Task:
For the material below, return exactly the lines starting at the one holding "for both you" and ending at the one holding "Android as part", counting both as part of the range.

Supplied material:
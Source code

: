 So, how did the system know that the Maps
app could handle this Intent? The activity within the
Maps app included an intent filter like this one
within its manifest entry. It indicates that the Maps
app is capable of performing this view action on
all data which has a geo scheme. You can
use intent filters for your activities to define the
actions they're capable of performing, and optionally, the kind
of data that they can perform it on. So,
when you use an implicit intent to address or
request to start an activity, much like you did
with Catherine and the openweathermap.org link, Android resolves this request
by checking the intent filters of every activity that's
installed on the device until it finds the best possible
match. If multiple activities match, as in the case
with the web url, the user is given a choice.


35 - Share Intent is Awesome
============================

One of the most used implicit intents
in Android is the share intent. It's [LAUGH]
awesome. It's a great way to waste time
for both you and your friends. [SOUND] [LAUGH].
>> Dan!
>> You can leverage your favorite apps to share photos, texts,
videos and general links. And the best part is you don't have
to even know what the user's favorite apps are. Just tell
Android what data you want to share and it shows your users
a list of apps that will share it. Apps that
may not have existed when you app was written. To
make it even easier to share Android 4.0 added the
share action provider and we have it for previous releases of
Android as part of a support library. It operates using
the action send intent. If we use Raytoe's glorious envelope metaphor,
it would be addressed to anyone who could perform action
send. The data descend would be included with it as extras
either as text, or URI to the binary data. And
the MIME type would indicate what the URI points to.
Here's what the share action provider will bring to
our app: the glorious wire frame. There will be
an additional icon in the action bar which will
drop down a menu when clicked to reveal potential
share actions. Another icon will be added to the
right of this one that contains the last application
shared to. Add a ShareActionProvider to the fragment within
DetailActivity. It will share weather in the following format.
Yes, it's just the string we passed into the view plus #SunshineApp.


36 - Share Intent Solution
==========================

Reply to the exercise:
for both you and your friends. [SOUND] [LAUGH].
>> Dan!
>> You can leverage your favorite apps to share photos, texts,
videos and general links. And the best part is you don't have
to even know what the user's favorite apps are. Just tell
Android what data you want to share and it shows your users
a list of apps that will share it. Apps that
may not have existed when you app was written. To
make it even easier to share Android 4.0 added the
share action provider and we have it for previous releases of
Android as part of a support library. It operates using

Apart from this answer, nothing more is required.